First you need to download and build the Linux kernel driver. You can download it from the Files tab. It's in the linux kernel module folder. You can also clone the vhci_hcd GIT repository:
git clone git://git.code.sf.net/p/usb-vhci/vhci_hcd
"make" should be enough to build it. When it is build successfully, you can load the modules with:
insmod usb-vhci-hcd.ko insmod usb-vhci-iocifc.ko
The first module is the virtual host controller driver itself. The second module is the IOCTL interface to user mode. After loading the second module the device file /dev/usb-vhci should appear. All the communication between kernel driver and user mode happens through this file. If you don't want to be root all the time, you might want to chmod it:
chmod 666 /dev/usb-vhci
There are two user mode packages you can use now:
Currently, the .NET libraries offer much more stuff. For example they include a client and a server application for "tunneling" USB devices over TCP.

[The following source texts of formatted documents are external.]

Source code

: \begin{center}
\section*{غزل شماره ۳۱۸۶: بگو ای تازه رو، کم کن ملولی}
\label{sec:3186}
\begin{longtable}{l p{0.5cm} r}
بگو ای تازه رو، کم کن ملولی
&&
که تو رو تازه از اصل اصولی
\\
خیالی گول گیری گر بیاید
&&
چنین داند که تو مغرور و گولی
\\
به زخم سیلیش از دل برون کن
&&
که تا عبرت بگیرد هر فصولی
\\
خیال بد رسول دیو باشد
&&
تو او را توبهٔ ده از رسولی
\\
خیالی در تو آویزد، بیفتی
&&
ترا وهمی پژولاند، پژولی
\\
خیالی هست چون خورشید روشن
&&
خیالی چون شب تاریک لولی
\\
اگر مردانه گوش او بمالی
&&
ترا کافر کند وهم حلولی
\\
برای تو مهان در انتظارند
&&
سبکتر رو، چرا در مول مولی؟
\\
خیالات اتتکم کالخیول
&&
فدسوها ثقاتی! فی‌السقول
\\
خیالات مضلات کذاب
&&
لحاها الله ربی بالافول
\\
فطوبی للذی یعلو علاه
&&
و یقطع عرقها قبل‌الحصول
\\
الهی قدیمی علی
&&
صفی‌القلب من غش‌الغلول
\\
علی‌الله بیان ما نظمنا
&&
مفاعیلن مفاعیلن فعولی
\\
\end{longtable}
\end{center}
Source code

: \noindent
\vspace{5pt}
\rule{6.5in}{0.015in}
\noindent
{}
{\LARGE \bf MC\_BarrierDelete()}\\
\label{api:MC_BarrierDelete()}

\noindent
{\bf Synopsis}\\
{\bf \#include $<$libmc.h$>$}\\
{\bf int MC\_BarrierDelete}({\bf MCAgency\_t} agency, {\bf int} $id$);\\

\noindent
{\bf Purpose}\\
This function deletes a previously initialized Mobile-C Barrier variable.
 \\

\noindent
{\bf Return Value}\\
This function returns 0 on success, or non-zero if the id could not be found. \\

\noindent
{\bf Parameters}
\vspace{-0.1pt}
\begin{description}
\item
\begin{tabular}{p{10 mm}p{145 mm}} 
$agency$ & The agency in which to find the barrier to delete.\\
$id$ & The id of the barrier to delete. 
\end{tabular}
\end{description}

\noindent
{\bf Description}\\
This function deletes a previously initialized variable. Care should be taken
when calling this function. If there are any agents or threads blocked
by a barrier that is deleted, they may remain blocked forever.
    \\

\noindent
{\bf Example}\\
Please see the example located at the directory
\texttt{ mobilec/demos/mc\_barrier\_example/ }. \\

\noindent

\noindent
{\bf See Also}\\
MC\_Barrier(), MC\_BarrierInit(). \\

The native library can be downloaded from the native libraries folder. Or you can clone the libusb_vhci repository:
git clone git://git.code.sf.net/p/usb-vhci/libusb_vhci
Before you can build it, you need the usb-vhci.h header file from the kernel driver installed in /usr/include/linux (or maybe /usr/local/include/linux might work too). You can run "make install" in the top level directory of the driver sources (vhci_hcd) that you downloaded and built earlier. It will install this header and the modules.
With the header file in place, you should be able to build the library and a few example applications:
To see if it works, run one of the examples:
And use another terminal to look for the virtual USB device with "dmesg" or "cat /proc/bus/usb/devices" if you have usbfs mounted there.
The .NET libraries can be downloaded from the dotnet libraries folder. Or you can clone the usb-vhci repository:
git clone git://git.code.sf.net/p/usb-vhci/usb-vhci
They can also be downloaded pre-built. Of course you need mono for building and using them. You can also build them in a mingw or cygwin console on Windows using the Microsoft C# compiler if you like.
If you want to build them on Linux (Again: You don't have to. There are pre-built ones available.), it should work just like the native libraries:
Building them on Windows (using mingw or cygwin), you might need to find out the full path to the Microsoft #C compiler and run configure like this:
When they got built successfully, all DLLs and executables are in the bin folder. You can start the server now:
mono bin/VhciServer.exe 4 1138
This creates a virtual USB host controller with four USB ports. The server listens on TCP port 1138 for connections. Use "dmesg" to see the new virtual host controller.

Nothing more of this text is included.